(Source texts of formatted documents)
Start of Block

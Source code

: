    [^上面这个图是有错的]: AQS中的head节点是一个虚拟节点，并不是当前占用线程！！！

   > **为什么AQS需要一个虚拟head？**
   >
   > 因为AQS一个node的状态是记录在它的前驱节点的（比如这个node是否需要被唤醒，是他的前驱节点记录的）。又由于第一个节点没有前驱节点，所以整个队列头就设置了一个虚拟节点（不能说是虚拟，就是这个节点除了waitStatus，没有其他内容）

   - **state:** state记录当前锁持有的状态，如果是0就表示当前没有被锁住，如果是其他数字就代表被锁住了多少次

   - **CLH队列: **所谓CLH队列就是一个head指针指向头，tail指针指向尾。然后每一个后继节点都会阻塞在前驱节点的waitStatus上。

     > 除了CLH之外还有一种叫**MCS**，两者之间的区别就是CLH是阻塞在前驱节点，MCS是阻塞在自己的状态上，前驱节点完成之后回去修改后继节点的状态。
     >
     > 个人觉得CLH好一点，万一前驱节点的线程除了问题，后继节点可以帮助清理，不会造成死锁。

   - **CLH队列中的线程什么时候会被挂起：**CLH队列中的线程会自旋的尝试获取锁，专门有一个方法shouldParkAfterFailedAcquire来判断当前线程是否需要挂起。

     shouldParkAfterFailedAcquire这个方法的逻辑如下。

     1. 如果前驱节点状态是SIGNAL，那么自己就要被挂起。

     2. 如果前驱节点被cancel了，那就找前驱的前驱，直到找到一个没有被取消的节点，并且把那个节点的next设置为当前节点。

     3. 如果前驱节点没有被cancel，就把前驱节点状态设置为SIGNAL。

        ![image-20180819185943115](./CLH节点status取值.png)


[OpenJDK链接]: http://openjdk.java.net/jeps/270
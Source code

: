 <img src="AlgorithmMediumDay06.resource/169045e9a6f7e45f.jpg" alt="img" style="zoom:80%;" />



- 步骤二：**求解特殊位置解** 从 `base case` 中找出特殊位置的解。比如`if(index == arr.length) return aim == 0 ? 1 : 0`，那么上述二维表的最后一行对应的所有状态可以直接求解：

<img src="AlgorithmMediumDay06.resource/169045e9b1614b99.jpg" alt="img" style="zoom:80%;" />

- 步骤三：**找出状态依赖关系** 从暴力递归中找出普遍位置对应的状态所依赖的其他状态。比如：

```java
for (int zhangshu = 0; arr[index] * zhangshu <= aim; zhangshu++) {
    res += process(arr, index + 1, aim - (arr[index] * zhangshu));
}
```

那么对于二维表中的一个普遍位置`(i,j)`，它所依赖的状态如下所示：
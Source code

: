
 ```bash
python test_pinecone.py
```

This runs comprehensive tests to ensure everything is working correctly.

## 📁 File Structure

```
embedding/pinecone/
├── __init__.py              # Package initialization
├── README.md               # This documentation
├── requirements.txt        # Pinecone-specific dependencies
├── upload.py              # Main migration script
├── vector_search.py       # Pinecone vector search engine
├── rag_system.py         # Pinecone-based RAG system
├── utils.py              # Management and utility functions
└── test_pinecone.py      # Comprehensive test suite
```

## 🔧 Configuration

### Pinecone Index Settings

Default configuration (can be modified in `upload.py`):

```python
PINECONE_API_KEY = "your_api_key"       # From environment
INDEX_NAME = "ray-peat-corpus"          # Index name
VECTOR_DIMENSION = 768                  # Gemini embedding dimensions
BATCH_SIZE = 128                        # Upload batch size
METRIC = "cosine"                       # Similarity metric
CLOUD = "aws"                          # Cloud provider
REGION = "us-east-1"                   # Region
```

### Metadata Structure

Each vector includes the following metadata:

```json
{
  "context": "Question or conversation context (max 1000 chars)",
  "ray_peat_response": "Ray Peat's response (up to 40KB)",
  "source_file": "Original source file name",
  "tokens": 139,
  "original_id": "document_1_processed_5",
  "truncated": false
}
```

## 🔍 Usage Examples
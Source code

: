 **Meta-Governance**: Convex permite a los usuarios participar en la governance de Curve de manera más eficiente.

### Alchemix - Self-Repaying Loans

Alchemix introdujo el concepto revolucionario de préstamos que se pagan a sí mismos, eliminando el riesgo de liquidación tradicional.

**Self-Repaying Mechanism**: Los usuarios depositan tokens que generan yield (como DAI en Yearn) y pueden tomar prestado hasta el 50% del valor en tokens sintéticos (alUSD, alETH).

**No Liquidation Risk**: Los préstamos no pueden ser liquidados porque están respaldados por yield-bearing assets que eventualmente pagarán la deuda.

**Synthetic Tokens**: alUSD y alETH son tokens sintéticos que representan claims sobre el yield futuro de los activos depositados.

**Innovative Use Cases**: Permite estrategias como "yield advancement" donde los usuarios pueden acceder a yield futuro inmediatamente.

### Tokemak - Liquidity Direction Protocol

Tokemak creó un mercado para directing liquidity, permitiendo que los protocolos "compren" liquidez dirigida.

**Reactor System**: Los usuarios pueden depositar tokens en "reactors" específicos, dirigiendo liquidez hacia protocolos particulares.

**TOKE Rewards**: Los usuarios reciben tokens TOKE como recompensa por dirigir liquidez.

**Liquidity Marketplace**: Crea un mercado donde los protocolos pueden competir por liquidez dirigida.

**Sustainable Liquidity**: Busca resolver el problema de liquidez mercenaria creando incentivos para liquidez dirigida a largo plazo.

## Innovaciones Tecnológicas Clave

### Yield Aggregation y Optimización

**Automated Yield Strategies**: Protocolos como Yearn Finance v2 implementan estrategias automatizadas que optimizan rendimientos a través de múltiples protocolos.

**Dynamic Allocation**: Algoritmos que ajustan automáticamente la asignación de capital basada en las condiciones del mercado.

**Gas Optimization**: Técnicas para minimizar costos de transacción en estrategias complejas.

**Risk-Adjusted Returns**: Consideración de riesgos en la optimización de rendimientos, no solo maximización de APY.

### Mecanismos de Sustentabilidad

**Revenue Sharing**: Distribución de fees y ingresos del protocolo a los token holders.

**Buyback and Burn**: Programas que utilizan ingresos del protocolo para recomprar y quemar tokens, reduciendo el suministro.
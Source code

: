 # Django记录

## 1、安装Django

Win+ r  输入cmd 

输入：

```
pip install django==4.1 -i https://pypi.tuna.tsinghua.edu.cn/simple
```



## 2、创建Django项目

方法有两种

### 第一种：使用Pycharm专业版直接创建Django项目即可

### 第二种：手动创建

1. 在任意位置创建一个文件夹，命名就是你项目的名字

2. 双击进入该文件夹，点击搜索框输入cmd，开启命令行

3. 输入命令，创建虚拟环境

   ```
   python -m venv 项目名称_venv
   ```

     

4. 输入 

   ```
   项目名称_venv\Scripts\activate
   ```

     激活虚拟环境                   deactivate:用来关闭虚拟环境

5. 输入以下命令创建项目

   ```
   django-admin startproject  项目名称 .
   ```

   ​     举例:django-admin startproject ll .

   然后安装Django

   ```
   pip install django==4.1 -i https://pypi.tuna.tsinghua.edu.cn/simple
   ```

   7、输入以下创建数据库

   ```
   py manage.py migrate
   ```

End of Block

Give the data again in full, exactly.

Source code

:    [^上面这个图是有错的]: AQS中的head节点是一个虚拟节点，并不是当前占用线程！！！

   > **为什么AQS需要一个虚拟head？**
   >
   > 因为AQS一个node的状态是记录在它的前驱节点的（比如这个node是否需要被唤醒，是他的前驱节点记录的）。又由于第一个节点没有前驱节点，所以整个队列头就设置了一个虚拟节点（不能说是虚拟，就是这个节点除了waitStatus，没有其他内容）

   - **state:** state记录当前锁持有的状态，如果是0就表示当前没有被锁住，如果是其他数字就代表被锁住了多少次

   - **CLH队列: **所谓CLH队列就是一个head指针指向头，tail指针指向尾。然后每一个后继节点都会阻塞在前驱节点的waitStatus上。

     > 除了CLH之外还有一种叫**MCS**，两者之间的区别就是CLH是阻塞在前驱节点，MCS是阻塞在自己的状态上，前驱节点完成之后回去修改后继节点的状态。
     >
     > 个人觉得CLH好一点，万一前驱节点的线程除了问题，后继节点可以帮助清理，不会造成死锁。

   - **CLH队列中的线程什么时候会被挂起：**CLH队列中的线程会自旋的尝试获取锁，专门有一个方法shouldParkAfterFailedAcquire来判断当前线程是否需要挂起。

     shouldParkAfterFailedAcquire这个方法的逻辑如下。

     1. 如果前驱节点状态是SIGNAL，那么自己就要被挂起。

     2. 如果前驱节点被cancel了，那就找前驱的前驱，直到找到一个没有被取消的节点，并且把那个节点的next设置为当前节点。

     3. 如果前驱节点没有被cancel，就把前驱节点状态设置为SIGNAL。

        ![image-20180819185943115](./CLH节点status取值.png)


[OpenJDK链接]: http://openjdk.java.net/jeps/270
Source code

: <img src="AlgorithmMediumDay06.resource/169045e9a6f7e45f.jpg" alt="img" style="zoom:80%;" />



- 步骤二：**求解特殊位置解** 从 `base case` 中找出特殊位置的解。比如`if(index == arr.length) return aim == 0 ? 1 : 0`，那么上述二维表的最后一行对应的所有状态可以直接求解：

<img src="AlgorithmMediumDay06.resource/169045e9b1614b99.jpg" alt="img" style="zoom:80%;" />

- 步骤三：**找出状态依赖关系** 从暴力递归中找出普遍位置对应的状态所依赖的其他状态。比如：

```java
for (int zhangshu = 0; arr[index] * zhangshu <= aim; zhangshu++) {
    res += process(arr, index + 1, aim - (arr[index] * zhangshu));
}
```

那么对于二维表中的一个普遍位置`(i,j)`，它所依赖的状态如下所示：
Source code

:
 ```bash
python test_pinecone.py
```

This runs comprehensive tests to ensure everything is working correctly.

## 📁 File Structure

```
embedding/pinecone/
├── __init__.py              # Package initialization
├── README.md               # This documentation
├── requirements.txt        # Pinecone-specific dependencies
├── upload.py              # Main migration script
├── vector_search.py       # Pinecone vector search engine
├── rag_system.py         # Pinecone-based RAG system
├── utils.py              # Management and utility functions
└── test_pinecone.py      # Comprehensive test suite
```

## 🔧 Configuration

### Pinecone Index Settings

Default configuration (can be modified in `upload.py`):

```python
PINECONE_API_KEY = "your_api_key"       # From environment
INDEX_NAME = "ray-peat-corpus"          # Index name
VECTOR_DIMENSION = 768                  # Gemini embedding dimensions
BATCH_SIZE = 128                        # Upload batch size
METRIC = "cosine"                       # Similarity metric
CLOUD = "aws"                          # Cloud provider
REGION = "us-east-1"                   # Region
```

### Metadata Structure

Each vector includes the following metadata:

```json
{
  "context": "Question or conversation context (max 1000 chars)",
  "ray_peat_response": "Ray Peat's response (up to 40KB)",
  "source_file": "Original source file name",
  "tokens": 139,
  "original_id": "document_1_processed_5",
  "truncated": false
}
```

## 🔍 Usage Examples
Source code

: **Meta-Governance**: Convex permite a los usuarios participar en la governance de Curve de manera más eficiente.

### Alchemix - Self-Repaying Loans

Alchemix introdujo el concepto revolucionario de préstamos que se pagan a sí mismos, eliminando el riesgo de liquidación tradicional.

**Self-Repaying Mechanism**: Los usuarios depositan tokens que generan yield (como DAI en Yearn) y pueden tomar prestado hasta el 50% del valor en tokens sintéticos (alUSD, alETH).

**No Liquidation Risk**: Los préstamos no pueden ser liquidados porque están respaldados por yield-bearing assets que eventualmente pagarán la deuda.

**Synthetic Tokens**: alUSD y alETH son tokens sintéticos que representan claims sobre el yield futuro de los activos depositados.

**Innovative Use Cases**: Permite estrategias como "yield advancement" donde los usuarios pueden acceder a yield futuro inmediatamente.

### Tokemak - Liquidity Direction Protocol

Tokemak creó un mercado para directing liquidity, permitiendo que los protocolos "compren" liquidez dirigida.

**Reactor System**: Los usuarios pueden depositar tokens en "reactors" específicos, dirigiendo liquidez hacia protocolos particulares.

**TOKE Rewards**: Los usuarios reciben tokens TOKE como recompensa por dirigir liquidez.

**Liquidity Marketplace**: Crea un mercado donde los protocolos pueden competir por liquidez dirigida.

**Sustainable Liquidity**: Busca resolver el problema de liquidez mercenaria creando incentivos para liquidez dirigida a largo plazo.

## Innovaciones Tecnológicas Clave

### Yield Aggregation y Optimización

**Automated Yield Strategies**: Protocolos como Yearn Finance v2 implementan estrategias automatizadas que optimizan rendimientos a través de múltiples protocolos.

**Dynamic Allocation**: Algoritmos que ajustan automáticamente la asignación de capital basada en las condiciones del mercado.

**Gas Optimization**: Técnicas para minimizar costos de transacción en estrategias complejas.

**Risk-Adjusted Returns**: Consideración de riesgos en la optimización de rendimientos, no solo maximización de APY.

### Mecanismos de Sustentabilidad

**Revenue Sharing**: Distribución de fees y ingresos del protocolo a los token holders.

**Buyback and Burn**: Programas que utilizan ingresos del protocolo para recomprar y quemar tokens, reduciendo el suministro.
Source code

: # Django记录

## 1、安装Django

Win+ r  输入cmd 

输入：

```
pip install django==4.1 -i https://pypi.tuna.tsinghua.edu.cn/simple
```



## 2、创建Django项目

方法有两种

### 第一种：使用Pycharm专业版直接创建Django项目即可

### 第二种：手动创建

1. 在任意位置创建一个文件夹，命名就是你项目的名字

2. 双击进入该文件夹，点击搜索框输入cmd，开启命令行

3. 输入命令，创建虚拟环境

   ```
   python -m venv 项目名称_venv
   ```

     

4. 输入 

   ```
   项目名称_venv\Scripts\activate
   ```

     激活虚拟环境                   deactivate:用来关闭虚拟环境

5. 输入以下命令创建项目

   ```
   django-admin startproject  项目名称 .
   ```

   ​     举例:django-admin startproject ll .

   然后安装Django

   ```
   pip install django==4.1 -i https://pypi.tuna.tsinghua.edu.cn/simple
   ```

   7、输入以下创建数据库

   ```
   py manage.py migrate
   ```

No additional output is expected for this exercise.